The very best of all systems ever in usage was the "Colonial Scipt" that was created by none other than Ben Franklin, and was devoid of interest of any kind. This is explained in Franklin's own account;

 

The English officials asked how it was the Colonies managed to collect enough taxes to build poor houses, and how they were able to handle the great burden of caring for the poor. Franklin's reply was most revealing: "We have no poor houses in the Colonies, and if we had, we would have no one to put in them, as in the Colonies there is not a single unemployed man, no poor and no vagabonds."

Think long and hard about this. In the American colonies before the American Revolution, there was "not a single unemployed man, no poor and no vagabonds". -- no one on Welfare, no one on Social Security, no homeless, no income tax, no alphabet agencies, No IRS, BATF, FBI, DEA, CIA, HEW, OSHA, SBA, and on and on and on to provide for the "general welfare" of our villages, towns, cities and states. How did Benjamin Franklin explain this to the British officials of his day?
How would he explain it to today's lawyers, judges, politicians and other government officials?

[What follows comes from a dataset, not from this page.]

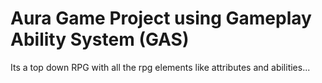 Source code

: <h1> Aura Game Project using Gameplay Ability System (GAS) </h1>
<p> Its a top down RPG with all the rpg elements like attributes and abilities... </p>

"It is because, in the Colonies, we issue our own paper money. We call it Colonial Script, and we issue only enough to move all goods freely from the producers to the Consumers; and as we create our money, we control the purchasing power of money, and have no interest to pay."

 

This is an excellent essay and can be found at: http://www.kamron.com/Liberty/colonial_script.htm

 

There really is another way, and if the so-called National Debt were repudiated today and Colonial Script again revived, this Nation would be a fountain of wealth overnight! That is why it had to be abolished in 1764, whereby the production of Colonial Script was made illegal by the Currency Act,  passed into law in England (of course due to pressure from the Bank of England) prohibiting the Colonies from issuing their own money, ordering them to use only the money that was provided (in insufficient quantities) by the English bankers.  Benjamin Franklin said,

 
“In one year, the conditions were so reversed that the era of prosperity ended, and a depression set in, to such an extent that the streets of the Colonies were filled with unemployed”.

 

This then is the face of your true enemy and the true power behind the Federal Reserve. Just as recent news has outed the LIBOR scandal which wound up being six or seven coffe mates in England that determined the interest rates on loans between each other's bank, so too does this out the whole system as one born of Feudalism and so long as we allow it, shall always be the tool of our enslavement.

What this article fails to address is the actual need for a Federal Reserve that loans the Govt. paper script at interest, thus controlling expansion and contraction, thus, control of this whole nation's currency.

True.

But then, as your excellent comment points out all too well, the Fed is a topic which deserves an in-depth discussion of its own.